» **WHAT YOU WILL DO**:
Output the data word for word. Begin at its first line and end at the line with "All notable changes".
Start of EXTRACTED ENTRIES
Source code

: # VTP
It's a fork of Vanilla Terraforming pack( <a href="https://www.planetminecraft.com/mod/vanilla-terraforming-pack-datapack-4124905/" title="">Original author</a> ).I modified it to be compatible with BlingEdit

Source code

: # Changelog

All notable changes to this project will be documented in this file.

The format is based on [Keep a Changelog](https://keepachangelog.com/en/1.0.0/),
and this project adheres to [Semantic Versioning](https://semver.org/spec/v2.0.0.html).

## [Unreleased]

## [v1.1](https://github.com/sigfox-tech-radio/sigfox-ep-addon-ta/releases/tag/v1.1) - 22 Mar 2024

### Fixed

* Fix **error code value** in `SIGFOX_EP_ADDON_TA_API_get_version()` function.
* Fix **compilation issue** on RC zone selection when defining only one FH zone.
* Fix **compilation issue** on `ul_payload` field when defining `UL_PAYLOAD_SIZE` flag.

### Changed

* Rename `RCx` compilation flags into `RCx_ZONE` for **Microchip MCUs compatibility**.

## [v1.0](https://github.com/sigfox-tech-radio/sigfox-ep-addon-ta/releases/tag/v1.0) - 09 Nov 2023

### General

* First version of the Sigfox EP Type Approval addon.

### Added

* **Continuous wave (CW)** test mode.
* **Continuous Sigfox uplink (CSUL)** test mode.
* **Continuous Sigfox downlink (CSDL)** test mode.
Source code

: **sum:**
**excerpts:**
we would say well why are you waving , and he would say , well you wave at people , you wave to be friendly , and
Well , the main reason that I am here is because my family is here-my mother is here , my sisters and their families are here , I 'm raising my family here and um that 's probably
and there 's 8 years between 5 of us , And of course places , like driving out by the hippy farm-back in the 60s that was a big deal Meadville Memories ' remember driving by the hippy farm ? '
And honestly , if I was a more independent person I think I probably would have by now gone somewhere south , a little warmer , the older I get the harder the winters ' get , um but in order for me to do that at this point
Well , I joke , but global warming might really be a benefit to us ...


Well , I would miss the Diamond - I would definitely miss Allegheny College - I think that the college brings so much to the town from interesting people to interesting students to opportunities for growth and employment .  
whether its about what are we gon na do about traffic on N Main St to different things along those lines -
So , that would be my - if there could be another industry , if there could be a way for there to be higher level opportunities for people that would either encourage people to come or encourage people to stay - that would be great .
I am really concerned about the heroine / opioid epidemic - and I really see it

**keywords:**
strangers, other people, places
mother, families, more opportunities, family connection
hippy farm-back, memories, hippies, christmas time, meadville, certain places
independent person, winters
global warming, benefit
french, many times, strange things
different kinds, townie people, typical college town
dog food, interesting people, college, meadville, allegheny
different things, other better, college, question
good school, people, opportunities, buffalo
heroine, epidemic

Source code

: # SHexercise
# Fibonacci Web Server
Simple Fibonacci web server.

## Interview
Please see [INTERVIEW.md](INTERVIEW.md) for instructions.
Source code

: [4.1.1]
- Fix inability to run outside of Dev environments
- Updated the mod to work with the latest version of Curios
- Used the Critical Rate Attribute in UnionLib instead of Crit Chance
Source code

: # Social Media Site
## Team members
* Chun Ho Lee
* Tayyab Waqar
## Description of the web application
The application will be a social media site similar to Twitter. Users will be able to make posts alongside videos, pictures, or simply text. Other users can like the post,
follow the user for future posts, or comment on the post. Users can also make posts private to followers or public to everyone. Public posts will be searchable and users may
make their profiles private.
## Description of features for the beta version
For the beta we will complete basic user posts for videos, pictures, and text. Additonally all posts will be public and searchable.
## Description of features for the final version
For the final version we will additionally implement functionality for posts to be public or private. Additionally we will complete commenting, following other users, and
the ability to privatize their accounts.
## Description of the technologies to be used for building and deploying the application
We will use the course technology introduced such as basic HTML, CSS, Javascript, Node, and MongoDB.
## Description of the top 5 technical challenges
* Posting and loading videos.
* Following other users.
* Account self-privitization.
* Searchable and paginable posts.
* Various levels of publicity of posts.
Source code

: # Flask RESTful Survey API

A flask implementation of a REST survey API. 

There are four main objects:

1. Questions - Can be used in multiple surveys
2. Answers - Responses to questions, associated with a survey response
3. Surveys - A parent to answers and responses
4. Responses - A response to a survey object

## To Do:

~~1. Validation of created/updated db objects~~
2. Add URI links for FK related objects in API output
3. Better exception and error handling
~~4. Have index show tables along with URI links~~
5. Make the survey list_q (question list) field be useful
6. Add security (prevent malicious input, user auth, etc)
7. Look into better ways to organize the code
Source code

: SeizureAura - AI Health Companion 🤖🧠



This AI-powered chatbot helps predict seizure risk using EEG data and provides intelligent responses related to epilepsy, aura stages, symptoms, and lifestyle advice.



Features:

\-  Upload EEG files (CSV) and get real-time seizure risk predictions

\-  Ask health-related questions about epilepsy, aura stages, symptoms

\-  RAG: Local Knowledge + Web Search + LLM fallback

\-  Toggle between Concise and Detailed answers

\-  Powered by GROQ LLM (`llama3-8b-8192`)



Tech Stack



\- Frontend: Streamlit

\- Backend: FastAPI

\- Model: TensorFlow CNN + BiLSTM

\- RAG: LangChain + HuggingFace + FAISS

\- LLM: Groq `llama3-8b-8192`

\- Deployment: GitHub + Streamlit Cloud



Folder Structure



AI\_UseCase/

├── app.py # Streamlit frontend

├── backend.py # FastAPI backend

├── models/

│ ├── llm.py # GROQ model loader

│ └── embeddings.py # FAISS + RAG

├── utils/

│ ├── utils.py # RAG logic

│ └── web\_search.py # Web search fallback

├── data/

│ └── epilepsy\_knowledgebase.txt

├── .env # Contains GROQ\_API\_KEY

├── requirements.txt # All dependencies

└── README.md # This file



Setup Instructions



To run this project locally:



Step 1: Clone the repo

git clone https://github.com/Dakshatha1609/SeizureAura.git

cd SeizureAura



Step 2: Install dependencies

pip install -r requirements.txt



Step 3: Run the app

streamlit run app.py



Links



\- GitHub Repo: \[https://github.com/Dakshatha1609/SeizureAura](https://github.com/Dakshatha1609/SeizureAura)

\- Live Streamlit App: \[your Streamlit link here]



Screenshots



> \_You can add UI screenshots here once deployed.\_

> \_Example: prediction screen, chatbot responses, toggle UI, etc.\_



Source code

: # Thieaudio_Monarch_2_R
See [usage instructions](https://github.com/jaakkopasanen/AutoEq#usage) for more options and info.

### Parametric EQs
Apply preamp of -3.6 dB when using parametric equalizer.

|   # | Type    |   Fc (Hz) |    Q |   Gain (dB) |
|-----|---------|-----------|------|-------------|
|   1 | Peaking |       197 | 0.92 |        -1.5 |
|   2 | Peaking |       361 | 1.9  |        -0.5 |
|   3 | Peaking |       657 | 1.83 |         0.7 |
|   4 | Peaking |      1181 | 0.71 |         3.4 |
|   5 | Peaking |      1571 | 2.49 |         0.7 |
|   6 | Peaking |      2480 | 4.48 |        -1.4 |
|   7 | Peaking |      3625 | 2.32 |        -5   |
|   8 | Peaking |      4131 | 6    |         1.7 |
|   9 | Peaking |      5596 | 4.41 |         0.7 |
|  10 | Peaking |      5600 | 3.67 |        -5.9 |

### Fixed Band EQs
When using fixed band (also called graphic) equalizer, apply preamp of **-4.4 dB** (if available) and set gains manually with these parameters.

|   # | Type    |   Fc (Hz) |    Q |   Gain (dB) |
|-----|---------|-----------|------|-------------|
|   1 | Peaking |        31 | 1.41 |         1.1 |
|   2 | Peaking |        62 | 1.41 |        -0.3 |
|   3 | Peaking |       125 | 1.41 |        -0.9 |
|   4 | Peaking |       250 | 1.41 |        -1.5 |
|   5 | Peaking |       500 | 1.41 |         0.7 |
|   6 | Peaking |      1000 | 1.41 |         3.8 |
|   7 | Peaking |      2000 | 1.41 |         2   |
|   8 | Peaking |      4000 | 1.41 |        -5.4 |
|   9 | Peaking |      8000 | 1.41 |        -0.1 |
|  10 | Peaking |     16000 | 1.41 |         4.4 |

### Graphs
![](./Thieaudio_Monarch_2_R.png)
End of EXTRACTED ENTRIES
» **REPLY**:
Source code

: # VTP
It's a fork of Vanilla Terraforming pack( <a href="https://www.planetminecraft.com/mod/vanilla-terraforming-pack-datapack-4124905/" title="">Original author</a> ).I modified it to be compatible with BlingEdit

Source code

: # Changelog

All notable changes to this project will be documented in this file.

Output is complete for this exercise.